• _Goal of the exercise_: Work out how many lines in the data below include "Modal", then reply with that number only.

(Records from a data source)
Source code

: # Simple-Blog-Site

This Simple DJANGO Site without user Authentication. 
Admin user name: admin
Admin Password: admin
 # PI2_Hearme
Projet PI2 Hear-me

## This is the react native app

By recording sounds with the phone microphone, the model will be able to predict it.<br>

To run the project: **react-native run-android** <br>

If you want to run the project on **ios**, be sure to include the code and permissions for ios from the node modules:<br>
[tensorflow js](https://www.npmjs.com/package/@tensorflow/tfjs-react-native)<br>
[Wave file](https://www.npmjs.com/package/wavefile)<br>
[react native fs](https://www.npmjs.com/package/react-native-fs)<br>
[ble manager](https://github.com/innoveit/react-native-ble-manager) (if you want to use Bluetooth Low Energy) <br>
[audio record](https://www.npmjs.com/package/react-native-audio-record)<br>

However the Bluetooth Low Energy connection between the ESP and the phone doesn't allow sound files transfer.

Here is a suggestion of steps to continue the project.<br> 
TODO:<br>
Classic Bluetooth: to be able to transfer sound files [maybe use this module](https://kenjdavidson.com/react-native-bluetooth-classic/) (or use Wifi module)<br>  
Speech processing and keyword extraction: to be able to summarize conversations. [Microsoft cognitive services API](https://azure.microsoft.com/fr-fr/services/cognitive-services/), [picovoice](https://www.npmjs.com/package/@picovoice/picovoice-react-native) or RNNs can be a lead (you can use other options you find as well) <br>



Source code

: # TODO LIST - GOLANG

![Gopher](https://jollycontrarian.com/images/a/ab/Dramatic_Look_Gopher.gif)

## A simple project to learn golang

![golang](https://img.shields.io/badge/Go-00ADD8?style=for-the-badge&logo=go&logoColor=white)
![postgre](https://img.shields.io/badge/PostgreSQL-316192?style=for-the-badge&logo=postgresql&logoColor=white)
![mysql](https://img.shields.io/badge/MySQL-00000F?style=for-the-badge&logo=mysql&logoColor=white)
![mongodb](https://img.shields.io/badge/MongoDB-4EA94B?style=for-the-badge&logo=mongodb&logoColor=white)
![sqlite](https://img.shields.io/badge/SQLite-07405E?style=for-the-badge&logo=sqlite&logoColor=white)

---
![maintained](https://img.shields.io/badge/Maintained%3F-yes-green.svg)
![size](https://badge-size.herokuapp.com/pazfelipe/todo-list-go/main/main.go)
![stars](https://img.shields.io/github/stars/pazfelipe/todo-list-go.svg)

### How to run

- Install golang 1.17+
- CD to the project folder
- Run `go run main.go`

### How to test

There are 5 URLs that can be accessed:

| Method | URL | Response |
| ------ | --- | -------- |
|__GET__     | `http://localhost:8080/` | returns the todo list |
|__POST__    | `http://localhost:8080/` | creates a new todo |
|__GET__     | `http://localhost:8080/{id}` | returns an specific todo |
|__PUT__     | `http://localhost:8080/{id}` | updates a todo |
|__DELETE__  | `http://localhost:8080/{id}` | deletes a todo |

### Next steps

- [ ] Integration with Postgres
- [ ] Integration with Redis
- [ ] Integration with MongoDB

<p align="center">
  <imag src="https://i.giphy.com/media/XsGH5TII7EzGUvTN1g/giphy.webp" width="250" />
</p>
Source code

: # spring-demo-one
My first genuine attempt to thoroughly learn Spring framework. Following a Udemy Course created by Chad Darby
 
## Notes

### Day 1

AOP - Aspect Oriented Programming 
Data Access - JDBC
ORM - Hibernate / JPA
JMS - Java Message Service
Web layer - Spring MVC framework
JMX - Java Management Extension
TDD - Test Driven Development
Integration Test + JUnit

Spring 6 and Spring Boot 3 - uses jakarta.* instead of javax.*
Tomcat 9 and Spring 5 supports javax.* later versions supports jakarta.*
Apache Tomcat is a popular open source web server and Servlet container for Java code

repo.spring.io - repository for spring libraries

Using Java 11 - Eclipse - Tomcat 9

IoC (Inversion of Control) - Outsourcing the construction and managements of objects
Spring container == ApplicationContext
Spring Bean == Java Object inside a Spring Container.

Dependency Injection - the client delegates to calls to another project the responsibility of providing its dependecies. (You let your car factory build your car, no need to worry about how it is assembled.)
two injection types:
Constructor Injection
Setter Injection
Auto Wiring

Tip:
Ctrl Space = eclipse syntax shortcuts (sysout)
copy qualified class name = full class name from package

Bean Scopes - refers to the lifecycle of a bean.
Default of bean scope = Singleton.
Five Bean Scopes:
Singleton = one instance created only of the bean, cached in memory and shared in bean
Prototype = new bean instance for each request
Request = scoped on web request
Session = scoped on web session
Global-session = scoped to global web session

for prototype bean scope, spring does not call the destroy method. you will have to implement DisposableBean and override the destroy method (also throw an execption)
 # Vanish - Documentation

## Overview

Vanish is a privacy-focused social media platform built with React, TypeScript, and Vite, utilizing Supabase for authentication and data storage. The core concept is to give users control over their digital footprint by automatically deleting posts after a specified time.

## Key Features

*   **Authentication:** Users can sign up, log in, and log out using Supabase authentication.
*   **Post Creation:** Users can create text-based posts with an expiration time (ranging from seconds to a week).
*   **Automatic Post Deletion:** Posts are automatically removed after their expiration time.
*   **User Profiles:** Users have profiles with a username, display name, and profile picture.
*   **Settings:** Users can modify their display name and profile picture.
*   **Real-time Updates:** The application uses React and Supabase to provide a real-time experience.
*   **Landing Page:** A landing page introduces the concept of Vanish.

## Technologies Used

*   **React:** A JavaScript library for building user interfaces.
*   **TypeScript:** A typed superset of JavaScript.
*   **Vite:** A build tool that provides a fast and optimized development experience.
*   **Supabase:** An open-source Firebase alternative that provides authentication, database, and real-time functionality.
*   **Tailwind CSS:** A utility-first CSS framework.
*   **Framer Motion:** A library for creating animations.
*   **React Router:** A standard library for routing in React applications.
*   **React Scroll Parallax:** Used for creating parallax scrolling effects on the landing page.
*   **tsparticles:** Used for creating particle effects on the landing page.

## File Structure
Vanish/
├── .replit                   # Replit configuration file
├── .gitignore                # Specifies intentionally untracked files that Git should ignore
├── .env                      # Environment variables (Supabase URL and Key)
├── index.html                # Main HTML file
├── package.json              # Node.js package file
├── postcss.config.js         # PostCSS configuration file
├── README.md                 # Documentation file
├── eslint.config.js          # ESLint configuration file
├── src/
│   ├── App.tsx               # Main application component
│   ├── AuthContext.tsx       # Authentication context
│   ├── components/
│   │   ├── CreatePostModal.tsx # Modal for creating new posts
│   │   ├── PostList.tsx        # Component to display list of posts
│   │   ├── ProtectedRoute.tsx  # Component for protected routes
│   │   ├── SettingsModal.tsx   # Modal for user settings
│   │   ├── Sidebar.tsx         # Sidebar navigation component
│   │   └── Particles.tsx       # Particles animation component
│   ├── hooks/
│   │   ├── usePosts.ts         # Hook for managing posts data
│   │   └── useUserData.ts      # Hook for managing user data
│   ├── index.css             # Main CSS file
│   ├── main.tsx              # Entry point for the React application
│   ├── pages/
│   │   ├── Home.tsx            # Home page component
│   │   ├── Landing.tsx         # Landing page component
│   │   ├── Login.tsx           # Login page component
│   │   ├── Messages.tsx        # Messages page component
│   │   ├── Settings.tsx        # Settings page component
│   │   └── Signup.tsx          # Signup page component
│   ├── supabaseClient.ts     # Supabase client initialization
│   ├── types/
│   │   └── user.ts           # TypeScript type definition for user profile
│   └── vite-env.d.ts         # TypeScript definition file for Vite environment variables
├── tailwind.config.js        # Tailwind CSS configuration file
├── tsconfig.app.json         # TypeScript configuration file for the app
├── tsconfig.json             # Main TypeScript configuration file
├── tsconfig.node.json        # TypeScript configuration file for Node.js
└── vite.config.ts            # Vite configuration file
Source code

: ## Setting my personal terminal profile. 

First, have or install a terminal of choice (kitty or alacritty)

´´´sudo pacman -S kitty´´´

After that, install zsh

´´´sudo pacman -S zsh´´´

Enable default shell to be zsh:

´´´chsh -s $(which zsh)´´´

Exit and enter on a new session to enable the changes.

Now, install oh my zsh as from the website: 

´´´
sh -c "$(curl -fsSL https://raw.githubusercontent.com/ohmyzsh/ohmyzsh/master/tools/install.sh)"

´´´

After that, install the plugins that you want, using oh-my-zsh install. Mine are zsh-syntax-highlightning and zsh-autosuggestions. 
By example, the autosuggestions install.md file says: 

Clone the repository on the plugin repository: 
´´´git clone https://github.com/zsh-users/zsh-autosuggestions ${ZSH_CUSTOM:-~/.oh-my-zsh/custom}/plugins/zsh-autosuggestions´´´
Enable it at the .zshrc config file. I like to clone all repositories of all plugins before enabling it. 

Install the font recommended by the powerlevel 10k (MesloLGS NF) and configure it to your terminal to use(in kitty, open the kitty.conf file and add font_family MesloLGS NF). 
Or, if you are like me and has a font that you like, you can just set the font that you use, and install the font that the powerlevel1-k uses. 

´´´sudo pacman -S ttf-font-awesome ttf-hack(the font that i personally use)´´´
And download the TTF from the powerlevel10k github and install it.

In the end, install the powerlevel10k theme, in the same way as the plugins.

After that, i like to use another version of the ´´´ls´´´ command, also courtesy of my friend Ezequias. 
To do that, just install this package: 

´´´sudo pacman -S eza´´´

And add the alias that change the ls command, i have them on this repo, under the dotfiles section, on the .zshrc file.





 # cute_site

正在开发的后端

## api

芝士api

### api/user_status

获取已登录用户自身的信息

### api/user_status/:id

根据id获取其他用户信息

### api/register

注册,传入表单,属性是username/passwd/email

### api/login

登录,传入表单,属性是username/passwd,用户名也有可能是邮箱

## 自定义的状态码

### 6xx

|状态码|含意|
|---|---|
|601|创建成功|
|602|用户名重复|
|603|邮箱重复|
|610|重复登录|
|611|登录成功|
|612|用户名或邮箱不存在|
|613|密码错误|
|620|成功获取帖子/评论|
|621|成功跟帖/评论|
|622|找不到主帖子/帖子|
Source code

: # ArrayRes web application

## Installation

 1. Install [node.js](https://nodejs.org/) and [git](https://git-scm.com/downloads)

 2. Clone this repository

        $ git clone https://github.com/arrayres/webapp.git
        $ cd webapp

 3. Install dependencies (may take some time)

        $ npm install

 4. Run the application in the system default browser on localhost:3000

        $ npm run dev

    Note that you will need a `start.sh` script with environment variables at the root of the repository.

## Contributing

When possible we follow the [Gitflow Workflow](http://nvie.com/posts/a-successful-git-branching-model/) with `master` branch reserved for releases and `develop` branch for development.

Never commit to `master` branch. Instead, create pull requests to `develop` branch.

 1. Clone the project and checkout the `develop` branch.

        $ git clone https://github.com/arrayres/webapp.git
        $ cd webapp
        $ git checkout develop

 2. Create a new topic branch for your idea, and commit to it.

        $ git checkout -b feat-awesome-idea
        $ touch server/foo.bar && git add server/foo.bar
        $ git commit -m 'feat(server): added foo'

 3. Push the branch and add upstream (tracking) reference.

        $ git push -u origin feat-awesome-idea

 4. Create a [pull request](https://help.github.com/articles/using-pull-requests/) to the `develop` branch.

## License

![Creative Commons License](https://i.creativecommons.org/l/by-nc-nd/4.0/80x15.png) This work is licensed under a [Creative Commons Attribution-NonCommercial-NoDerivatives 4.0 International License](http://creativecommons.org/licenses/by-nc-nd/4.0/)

• _Answer to this task_: 2